The camerawork in The 400 Blows varies based on the story. At times it’s very active, with the camera as a spectator. It acts with the characters by tracking their movements precisely. Following a group of protagonists, at many moments it operates like a play. Scenes last long with several characters sharing the spotlight. On other occasions, the camerawork is a more relaxed, operating on a tripod, only to look around with its eyes in place of its body. It’s like moving your eyes but not your head.

As the boys pass an inappropriate magazine in class, the camera follows. The movements are slick and paced with the characters. The magazine is transferred with every additional kid in the center of frame. Once they’re caught, the focus becomes the teacher. The characters are introduced by their actions instead of words. Antoine Doinel is no exception. He acts out in class but conforms to his norms at home. None of this is learned through dialogue.
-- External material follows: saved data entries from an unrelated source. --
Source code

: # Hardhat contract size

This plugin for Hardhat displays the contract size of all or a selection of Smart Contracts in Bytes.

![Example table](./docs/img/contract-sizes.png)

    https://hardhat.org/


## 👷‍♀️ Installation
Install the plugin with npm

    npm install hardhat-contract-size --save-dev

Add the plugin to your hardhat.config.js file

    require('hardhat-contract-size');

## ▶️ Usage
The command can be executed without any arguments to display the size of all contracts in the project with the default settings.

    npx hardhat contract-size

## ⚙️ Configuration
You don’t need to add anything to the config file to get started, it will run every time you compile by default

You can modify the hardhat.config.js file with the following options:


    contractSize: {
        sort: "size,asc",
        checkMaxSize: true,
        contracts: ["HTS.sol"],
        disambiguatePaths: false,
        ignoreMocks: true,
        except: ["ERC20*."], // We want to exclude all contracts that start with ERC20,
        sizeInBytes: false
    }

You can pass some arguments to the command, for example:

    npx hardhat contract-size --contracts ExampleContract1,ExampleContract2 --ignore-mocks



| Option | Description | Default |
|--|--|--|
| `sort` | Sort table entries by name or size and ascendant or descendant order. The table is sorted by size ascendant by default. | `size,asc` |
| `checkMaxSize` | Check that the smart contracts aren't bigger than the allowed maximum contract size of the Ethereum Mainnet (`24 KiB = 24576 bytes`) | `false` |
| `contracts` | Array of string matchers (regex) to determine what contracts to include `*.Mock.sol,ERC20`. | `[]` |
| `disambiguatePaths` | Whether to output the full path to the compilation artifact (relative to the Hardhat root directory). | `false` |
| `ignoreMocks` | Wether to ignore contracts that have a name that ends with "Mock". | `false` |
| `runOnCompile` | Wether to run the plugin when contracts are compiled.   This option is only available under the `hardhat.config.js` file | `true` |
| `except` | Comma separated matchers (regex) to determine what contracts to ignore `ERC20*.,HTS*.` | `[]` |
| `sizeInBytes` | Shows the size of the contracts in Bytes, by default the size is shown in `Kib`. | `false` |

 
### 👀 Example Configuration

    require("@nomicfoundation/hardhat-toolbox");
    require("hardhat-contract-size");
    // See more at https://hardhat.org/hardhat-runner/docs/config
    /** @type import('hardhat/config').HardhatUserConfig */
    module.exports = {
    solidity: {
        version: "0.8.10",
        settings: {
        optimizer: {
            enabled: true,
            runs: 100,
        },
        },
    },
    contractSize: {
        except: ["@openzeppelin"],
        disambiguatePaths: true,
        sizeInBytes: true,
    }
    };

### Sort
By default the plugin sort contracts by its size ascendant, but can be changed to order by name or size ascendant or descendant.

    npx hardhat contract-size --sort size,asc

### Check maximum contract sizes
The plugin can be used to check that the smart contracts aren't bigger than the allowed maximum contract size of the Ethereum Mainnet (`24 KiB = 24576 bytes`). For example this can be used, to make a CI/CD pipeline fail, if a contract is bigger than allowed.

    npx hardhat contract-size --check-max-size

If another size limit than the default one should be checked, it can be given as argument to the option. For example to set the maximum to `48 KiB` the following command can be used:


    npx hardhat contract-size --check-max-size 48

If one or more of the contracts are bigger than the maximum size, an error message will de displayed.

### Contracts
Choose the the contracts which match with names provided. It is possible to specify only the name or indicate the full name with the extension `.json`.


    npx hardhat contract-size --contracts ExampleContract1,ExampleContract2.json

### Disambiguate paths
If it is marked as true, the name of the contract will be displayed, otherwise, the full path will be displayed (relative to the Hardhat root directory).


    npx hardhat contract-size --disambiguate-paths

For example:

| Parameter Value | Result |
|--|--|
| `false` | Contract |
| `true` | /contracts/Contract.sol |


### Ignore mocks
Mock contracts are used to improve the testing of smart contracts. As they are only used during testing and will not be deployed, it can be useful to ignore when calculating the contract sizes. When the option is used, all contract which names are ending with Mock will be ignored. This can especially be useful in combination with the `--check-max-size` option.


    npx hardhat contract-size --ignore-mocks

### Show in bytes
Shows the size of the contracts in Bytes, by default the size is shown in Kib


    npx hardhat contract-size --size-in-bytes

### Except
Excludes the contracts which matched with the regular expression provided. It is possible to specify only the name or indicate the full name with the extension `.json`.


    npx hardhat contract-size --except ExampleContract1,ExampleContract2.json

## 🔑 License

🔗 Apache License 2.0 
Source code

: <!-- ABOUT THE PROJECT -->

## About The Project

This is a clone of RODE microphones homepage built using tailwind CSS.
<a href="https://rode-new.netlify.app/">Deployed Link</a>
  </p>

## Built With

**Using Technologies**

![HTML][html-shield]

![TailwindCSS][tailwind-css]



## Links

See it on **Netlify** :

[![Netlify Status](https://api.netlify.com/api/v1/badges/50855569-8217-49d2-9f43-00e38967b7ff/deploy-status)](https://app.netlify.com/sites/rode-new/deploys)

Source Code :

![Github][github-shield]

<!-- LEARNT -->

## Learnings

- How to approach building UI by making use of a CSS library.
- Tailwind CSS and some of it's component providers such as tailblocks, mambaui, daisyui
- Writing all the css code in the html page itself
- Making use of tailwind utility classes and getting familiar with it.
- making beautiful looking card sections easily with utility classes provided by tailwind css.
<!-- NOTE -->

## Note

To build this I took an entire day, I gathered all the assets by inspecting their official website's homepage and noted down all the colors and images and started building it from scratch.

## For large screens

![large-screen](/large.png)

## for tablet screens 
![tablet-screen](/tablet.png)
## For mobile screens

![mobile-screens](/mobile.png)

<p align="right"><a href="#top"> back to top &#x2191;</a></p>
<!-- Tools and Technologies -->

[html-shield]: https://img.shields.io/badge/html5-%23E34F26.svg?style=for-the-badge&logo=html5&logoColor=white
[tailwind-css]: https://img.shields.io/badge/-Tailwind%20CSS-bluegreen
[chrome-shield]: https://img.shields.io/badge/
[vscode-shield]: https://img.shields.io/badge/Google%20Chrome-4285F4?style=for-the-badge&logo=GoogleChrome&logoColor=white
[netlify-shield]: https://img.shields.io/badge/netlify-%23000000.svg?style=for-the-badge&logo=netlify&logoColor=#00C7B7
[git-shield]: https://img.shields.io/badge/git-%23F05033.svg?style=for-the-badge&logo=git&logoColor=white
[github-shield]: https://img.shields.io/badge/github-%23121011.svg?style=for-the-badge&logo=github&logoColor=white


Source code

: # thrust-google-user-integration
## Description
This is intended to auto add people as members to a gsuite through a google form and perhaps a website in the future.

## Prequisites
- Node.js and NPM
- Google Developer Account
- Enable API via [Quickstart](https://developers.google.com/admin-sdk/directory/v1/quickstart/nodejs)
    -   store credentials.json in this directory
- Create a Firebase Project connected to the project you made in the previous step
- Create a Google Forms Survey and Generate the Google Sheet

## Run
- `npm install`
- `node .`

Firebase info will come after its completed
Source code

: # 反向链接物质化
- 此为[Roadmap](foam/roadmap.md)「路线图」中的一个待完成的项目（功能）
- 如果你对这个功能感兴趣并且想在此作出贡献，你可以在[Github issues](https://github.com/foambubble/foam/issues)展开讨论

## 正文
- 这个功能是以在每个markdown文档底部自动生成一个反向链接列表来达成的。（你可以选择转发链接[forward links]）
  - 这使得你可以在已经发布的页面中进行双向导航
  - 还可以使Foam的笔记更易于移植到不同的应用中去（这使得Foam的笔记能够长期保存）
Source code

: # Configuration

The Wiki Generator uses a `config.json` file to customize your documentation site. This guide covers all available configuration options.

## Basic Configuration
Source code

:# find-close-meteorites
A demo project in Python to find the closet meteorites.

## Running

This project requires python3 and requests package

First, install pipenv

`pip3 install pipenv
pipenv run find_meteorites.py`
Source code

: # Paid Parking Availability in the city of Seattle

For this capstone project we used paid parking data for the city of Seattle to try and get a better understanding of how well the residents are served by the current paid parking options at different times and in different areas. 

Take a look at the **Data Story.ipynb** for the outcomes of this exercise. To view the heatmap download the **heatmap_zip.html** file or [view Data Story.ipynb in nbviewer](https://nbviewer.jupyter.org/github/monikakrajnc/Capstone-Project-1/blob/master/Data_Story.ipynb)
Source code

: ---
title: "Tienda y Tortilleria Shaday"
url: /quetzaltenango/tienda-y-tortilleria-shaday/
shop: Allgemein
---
In Antoine’s room there are three mirrors, reflecting himself at different angles. There are many sides to him, but his counterparts only see the mischievous one. The production design draws this conclusion. This is an adult’s world and kids are just living in it. The adults are commanders who don’t care for censorship or compassion. There is tremendous distance in the freedom of the characters based on their age. The Amigos enforce distance between themselves and everyone around them through their costume and set design as well. They are in flashy black, white, and red performance outfits, while everything around them is a dusty brown. An odd sense of comfort comes from their ability to be themselves in harrowing situations.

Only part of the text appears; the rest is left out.